When the porter's "last call for luncheon" brought that flutter of satisfaction by which a bored parlor-car welcomes even such a trivial diversion as food, Dr. Blake waited a fair interval for her toilet preparations, and followed toward the dining-car. He smiled a little at himself as he realized that he was craftily scheming to find a seat, if not opposite her, at least within seeing distance. On a long and lonely day-journey, he told himself, travelers are like invalids--the smallest incident rolls up into a mountain of adventure.

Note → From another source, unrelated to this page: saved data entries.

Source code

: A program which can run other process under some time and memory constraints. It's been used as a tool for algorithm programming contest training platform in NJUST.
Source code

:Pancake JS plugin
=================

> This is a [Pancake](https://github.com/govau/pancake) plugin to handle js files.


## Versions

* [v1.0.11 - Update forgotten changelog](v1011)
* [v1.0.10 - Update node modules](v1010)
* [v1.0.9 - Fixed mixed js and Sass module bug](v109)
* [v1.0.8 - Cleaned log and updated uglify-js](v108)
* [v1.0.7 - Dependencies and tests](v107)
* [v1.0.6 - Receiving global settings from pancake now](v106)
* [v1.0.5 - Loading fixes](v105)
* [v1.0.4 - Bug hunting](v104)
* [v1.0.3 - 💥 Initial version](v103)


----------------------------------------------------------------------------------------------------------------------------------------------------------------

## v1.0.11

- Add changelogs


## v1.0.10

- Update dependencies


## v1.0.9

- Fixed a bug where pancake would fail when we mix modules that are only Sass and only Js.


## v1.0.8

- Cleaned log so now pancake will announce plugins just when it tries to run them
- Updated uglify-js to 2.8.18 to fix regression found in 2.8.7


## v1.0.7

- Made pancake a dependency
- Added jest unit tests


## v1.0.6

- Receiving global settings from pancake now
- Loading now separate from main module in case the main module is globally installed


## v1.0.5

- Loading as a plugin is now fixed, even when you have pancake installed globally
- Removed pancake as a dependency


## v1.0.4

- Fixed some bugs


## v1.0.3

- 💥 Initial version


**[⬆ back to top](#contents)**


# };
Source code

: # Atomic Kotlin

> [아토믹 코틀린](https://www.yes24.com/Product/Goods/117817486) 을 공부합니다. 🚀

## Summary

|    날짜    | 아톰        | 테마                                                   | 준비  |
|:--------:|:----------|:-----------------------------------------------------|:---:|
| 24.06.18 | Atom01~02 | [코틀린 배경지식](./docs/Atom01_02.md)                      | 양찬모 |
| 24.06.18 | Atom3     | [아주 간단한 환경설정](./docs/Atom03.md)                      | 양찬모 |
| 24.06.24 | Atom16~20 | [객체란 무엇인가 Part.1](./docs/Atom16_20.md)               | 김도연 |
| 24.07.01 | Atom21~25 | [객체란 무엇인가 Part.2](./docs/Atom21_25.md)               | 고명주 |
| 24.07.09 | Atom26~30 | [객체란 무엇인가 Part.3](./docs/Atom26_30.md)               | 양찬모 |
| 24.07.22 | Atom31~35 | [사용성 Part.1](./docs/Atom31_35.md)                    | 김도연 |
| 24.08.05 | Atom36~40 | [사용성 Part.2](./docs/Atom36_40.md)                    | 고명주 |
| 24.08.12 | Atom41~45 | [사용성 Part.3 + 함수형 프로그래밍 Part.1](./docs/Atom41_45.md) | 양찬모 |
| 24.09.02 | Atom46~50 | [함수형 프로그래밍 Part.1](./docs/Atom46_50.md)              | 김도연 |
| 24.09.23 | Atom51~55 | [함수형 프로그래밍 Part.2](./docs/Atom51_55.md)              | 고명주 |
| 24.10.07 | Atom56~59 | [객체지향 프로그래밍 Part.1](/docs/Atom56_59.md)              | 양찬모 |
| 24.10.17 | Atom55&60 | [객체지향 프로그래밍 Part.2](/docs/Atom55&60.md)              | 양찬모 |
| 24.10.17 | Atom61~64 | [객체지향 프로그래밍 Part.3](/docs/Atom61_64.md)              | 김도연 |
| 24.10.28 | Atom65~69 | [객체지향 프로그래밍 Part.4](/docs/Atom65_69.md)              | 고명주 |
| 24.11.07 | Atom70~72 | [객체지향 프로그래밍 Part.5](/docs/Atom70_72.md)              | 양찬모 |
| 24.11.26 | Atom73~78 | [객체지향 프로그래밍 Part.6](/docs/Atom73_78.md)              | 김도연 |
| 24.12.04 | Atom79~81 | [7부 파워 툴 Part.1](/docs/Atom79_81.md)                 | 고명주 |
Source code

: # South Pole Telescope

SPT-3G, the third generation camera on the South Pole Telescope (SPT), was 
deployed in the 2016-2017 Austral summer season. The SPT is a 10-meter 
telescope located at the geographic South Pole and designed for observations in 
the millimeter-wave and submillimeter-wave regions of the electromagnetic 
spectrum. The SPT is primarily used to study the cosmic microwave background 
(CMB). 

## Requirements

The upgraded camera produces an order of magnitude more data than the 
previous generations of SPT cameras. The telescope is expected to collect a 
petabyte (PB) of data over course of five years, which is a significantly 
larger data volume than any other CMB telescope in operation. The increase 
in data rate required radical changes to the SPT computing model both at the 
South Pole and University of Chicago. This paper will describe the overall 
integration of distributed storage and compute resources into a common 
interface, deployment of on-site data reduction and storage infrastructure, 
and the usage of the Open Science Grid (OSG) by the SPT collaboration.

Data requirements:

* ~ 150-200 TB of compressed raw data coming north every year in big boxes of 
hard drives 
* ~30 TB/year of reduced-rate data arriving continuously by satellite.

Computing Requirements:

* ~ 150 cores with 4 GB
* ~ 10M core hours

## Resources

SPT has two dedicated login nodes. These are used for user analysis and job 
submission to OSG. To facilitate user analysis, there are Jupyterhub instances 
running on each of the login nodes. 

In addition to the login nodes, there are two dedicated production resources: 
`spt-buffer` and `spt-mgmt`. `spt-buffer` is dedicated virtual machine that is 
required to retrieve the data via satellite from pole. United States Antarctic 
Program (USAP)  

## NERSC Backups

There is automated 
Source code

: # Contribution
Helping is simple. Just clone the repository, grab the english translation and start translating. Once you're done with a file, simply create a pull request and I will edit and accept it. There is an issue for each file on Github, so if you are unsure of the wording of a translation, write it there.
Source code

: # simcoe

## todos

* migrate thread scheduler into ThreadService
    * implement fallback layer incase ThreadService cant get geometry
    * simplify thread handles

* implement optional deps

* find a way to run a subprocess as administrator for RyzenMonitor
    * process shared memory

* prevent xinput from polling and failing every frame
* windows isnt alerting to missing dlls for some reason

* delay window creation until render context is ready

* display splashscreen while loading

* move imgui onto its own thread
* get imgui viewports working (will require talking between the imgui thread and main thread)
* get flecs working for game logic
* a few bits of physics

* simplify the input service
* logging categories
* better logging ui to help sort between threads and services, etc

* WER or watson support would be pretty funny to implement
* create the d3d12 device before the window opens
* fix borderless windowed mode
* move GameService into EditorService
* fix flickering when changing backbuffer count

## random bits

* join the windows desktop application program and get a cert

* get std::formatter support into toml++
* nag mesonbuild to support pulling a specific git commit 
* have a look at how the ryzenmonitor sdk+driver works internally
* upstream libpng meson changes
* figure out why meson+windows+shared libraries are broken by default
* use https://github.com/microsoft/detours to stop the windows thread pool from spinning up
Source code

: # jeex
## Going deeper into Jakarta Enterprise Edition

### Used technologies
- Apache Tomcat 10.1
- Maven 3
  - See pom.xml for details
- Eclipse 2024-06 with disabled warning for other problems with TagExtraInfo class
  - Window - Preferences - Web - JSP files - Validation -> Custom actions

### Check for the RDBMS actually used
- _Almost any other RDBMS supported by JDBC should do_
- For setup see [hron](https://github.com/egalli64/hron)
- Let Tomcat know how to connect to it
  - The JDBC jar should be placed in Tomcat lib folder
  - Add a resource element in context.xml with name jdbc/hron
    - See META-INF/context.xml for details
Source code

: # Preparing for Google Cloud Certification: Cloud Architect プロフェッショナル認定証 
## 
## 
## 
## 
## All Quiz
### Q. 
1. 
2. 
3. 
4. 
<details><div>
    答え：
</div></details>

Here he was, playing for sight of an interesting girl, as another traveler timed the train-speed by the mile-posts, or counted the telegraph poles along the way.
So he came out suddenly into the Pullman car ahead--and almost stumbled over the nucleus of his meditations. She was half-kneeling beside a seat, clasping in her arms the figure of a little, old woman. He hesitated, stock still. The blonde girl shifted her position as though to take better hold of her burden, and glanced backward with a look of appeal. The doctor came forward on that; and his sight caught the face of the old woman. Her eyes were closed, her head had dropped to one side and lay supine upon the girl's shoulder. It appeared to be a plain case of faint.
"I am a physician," he said simply, "Get the porter, will you?" Without an instant's question or hesitation, the girl permitted him to relieve her, and turned to the front of the car. Other women and one fussy, noisy man were coming up now. Dr. Blake waved them aside. "We need air most of all--open that window, will you?" The girl was back with the porter. "Is the compartment occupied? Then open it. We must put her on her back." The porter fumbled for his keys. Dr. Blake gathered up the little old woman in his arms, and spoke over his shoulder to the blonde girl:
"You will come with us?" She nodded. Somehow, he felt that he would have picked her from the whole car to assist in this emergency. She was like one of those born trained nurses who ask no questions, need no special directions, and are as reliable as one's instruments.